▸ **YOUR OBJECTIVE**
Only a slice of the listing below is wanted. Retype the lines from the one containing "1. Integrated Development" through the one containing "4. Regular reassessment", exactly, both ends included.

↓↓↓

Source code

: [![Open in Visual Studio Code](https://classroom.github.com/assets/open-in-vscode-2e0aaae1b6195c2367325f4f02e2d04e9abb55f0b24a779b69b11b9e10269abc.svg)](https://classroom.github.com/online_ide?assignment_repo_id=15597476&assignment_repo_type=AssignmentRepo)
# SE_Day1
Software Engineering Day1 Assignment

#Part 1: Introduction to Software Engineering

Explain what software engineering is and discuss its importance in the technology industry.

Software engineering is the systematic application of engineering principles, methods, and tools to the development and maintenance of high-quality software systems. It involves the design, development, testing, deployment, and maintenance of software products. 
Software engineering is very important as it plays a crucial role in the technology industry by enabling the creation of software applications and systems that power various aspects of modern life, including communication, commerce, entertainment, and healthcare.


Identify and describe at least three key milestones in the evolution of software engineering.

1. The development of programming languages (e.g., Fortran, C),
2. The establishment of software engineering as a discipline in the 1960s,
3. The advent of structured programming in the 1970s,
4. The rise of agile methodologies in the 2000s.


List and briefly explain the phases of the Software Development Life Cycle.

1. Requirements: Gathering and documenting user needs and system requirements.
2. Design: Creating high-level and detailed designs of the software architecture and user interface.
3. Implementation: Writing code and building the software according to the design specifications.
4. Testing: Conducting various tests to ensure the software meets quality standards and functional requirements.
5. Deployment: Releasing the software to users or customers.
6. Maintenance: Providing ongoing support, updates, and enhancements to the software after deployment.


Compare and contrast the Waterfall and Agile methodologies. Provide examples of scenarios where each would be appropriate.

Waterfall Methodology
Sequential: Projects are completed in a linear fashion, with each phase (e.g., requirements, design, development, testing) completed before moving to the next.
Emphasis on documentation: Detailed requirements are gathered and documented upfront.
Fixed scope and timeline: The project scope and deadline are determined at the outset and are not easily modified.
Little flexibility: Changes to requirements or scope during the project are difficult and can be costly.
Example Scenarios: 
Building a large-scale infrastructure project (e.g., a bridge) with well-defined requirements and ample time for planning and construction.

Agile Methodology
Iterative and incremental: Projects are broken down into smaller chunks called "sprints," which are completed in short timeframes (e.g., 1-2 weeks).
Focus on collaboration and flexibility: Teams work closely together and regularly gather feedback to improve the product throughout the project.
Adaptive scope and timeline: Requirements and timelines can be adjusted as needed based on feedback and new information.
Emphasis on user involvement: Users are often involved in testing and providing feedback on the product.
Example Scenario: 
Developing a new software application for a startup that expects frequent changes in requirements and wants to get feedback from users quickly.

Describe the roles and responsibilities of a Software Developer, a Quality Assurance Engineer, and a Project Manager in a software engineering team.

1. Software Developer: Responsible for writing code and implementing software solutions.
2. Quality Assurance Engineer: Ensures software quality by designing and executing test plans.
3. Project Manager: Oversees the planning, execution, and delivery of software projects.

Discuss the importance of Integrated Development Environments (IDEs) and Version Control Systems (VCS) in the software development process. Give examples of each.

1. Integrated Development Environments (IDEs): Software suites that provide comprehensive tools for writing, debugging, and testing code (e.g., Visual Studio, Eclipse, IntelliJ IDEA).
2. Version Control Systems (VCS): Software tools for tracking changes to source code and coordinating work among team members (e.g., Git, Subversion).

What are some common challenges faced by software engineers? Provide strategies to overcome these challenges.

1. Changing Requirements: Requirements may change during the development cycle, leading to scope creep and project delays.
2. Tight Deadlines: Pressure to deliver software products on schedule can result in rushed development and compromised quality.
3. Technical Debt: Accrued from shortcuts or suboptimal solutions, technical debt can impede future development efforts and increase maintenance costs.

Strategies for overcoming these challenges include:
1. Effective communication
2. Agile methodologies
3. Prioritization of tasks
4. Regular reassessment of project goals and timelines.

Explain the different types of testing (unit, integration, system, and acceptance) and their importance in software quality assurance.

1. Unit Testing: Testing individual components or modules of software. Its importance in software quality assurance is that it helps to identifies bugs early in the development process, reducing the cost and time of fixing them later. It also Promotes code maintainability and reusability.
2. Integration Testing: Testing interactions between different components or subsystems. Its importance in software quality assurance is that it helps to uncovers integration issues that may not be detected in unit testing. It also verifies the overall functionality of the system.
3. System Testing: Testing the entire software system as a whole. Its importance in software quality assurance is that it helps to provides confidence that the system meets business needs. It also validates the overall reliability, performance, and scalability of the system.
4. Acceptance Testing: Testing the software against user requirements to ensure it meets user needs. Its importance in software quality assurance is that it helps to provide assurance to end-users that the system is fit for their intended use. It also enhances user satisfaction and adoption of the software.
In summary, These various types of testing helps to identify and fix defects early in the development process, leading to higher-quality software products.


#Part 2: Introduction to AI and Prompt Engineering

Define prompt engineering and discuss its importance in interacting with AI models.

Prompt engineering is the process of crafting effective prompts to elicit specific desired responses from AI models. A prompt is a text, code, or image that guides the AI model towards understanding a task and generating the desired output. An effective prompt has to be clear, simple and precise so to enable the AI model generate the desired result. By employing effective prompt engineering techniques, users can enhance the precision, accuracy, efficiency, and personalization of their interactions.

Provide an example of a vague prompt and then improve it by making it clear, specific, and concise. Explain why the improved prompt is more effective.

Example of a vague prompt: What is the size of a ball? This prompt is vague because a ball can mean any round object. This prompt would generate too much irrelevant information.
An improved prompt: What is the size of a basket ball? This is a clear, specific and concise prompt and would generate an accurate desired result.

↑↑↑

▸ **YOUR RESPONSE**
1. Integrated Development Environments (IDEs): Software suites that provide comprehensive tools for writing, debugging, and testing code (e.g., Visual Studio, Eclipse, IntelliJ IDEA).
2. Version Control Systems (VCS): Software tools for tracking changes to source code and coordinating work among team members (e.g., Git, Subversion).

What are some common challenges faced by software engineers? Provide strategies to overcome these challenges.

1. Changing Requirements: Requirements may change during the development cycle, leading to scope creep and project delays.
2. Tight Deadlines: Pressure to deliver software products on schedule can result in rushed development and compromised quality.
3. Technical Debt: Accrued from shortcuts or suboptimal solutions, technical debt can impede future development efforts and increase maintenance costs.

Strategies for overcoming these challenges include:
1. Effective communication
2. Agile methodologies
3. Prioritization of tasks
4. Regular reassessment of project goals and timelines.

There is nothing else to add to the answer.